Слепец! Я даже не замечал, как радость превращается в боль и муку. Люся встретила меня неласково. Она стояла растерянная, испуганная и не пыталась скрывать свои чувства. Похудевшая, поблекшая, будто тяжелая болезнь подточила ее и она только-только встала на ноги. Но все-таки это была Люся, и, охваченный счастливым порывом, я не хотел ничего замечать. Спрашивал о здоровье, о семье, о том, много ли писала мне писем на фронт. Она сказала, что завтра ей очень нужно быть в Боровцах, — я предложил сейчас же проводить ее до самых Боровцов. И случилось чудо. Люся будто повеселела.
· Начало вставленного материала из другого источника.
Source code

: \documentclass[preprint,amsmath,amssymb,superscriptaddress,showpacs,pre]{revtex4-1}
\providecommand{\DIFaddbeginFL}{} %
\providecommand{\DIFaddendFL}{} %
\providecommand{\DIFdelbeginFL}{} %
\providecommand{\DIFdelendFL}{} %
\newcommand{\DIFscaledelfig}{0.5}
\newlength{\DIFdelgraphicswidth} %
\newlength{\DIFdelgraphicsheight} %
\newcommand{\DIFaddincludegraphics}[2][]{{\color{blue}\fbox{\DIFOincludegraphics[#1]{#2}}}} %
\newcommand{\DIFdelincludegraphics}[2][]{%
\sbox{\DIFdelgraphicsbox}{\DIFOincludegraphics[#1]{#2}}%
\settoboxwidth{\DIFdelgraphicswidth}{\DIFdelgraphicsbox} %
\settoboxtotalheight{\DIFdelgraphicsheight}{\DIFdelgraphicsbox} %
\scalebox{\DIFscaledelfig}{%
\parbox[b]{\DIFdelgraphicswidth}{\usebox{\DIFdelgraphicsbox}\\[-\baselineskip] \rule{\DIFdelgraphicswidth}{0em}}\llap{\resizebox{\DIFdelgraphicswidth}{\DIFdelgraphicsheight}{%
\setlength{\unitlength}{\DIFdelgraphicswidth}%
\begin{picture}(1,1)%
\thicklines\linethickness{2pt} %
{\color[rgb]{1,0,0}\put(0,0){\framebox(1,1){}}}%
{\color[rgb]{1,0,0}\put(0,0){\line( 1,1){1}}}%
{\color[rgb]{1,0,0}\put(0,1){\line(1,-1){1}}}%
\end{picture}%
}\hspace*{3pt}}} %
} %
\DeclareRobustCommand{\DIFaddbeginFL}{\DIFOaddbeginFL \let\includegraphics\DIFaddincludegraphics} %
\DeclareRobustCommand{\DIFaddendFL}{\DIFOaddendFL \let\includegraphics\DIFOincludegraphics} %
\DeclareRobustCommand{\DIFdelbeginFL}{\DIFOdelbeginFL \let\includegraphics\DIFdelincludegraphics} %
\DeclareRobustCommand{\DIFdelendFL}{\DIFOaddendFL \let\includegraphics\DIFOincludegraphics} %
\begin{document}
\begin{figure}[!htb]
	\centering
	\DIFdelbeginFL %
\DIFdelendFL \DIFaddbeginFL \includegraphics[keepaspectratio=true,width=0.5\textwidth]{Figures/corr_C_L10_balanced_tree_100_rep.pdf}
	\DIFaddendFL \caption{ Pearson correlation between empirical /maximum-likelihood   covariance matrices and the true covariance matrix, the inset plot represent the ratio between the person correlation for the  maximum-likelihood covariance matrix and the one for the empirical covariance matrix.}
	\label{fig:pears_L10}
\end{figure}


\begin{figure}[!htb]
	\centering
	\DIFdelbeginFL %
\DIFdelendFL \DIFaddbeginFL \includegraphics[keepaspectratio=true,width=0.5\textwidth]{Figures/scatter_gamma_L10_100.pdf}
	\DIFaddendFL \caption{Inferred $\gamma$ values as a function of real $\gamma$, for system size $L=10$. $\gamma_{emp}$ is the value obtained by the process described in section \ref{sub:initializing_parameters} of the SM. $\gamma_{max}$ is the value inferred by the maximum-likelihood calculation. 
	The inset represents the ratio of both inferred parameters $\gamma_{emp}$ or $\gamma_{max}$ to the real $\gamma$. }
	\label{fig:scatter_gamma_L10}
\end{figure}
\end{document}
Она взяла с собой маленький узелок, и мы двинулись.
Когда мы вышли из местечка, из-за туч выплыла луна, полная, серебристая, и на диво красивыми представились мне неровное, вспаханное поле, широкая, с наезженными колеями дорога, придорожные, окутанные зыбкими тенями кусты. Казалось, звенела над всей этой красотой еле слышная песня — ее пели серая пашня, пепельно-сизое небо, далекие серебристые звезды. Мною овладел бес вдохновения, и я говорил, говорил, не давая Люсе вымолвить слова. Мы шли с ней по дороге, по которой более четырех лет назад я не догадался ее проводить, но теперешний я не шел ни в какое сравнение с тем, давнишним, который не был на войне, не имел ордена и медалей и ничего-ничего не видел и не знал.
Мы вошли в лес. Голые развесистые вершины чуть слышно шумели. Здесь было темнее, лунный свет лился сверху, выделяя среди темной стены деревьев светло-серую полосу дороги.
— Павел Коробко погиб. Ты знаешь, Люся?
— Знаю.
— И Борчевский, и Петровец, и Олешкевич...
— Знаю.
Мною начало овладевать беспокойство: почему Люся говорит со мной неохотно?.. Но это беспокойство сразу же схлынуло, как только мы вышли из леса на залитую лунным светом поляну. На ней стояли редкие, молодые еще деревца, и теперь — меня никогда не подводил слух — я услышал чуть уловимую, тихую музыку. Будто кругом звенели маленькие серебряные звоночки.
— Ты слышишь, Люся?
— Слышу. Поднимается ветер. Надо скорей домой.
Ветер действительно усилился, и под его порывами звенела сухая неопавшая листва на молодых дубках, стоящих на поляне.
— Давай посидим, Люся.
Она села на обочине дороги рядом со мной, опустив ноги, обутые в высокие ботинки, в канаву. Перед нами лежала залитая серебром, с темными силуэтами деревьев поляна, и по-прежнему чуть слышно звенела листва.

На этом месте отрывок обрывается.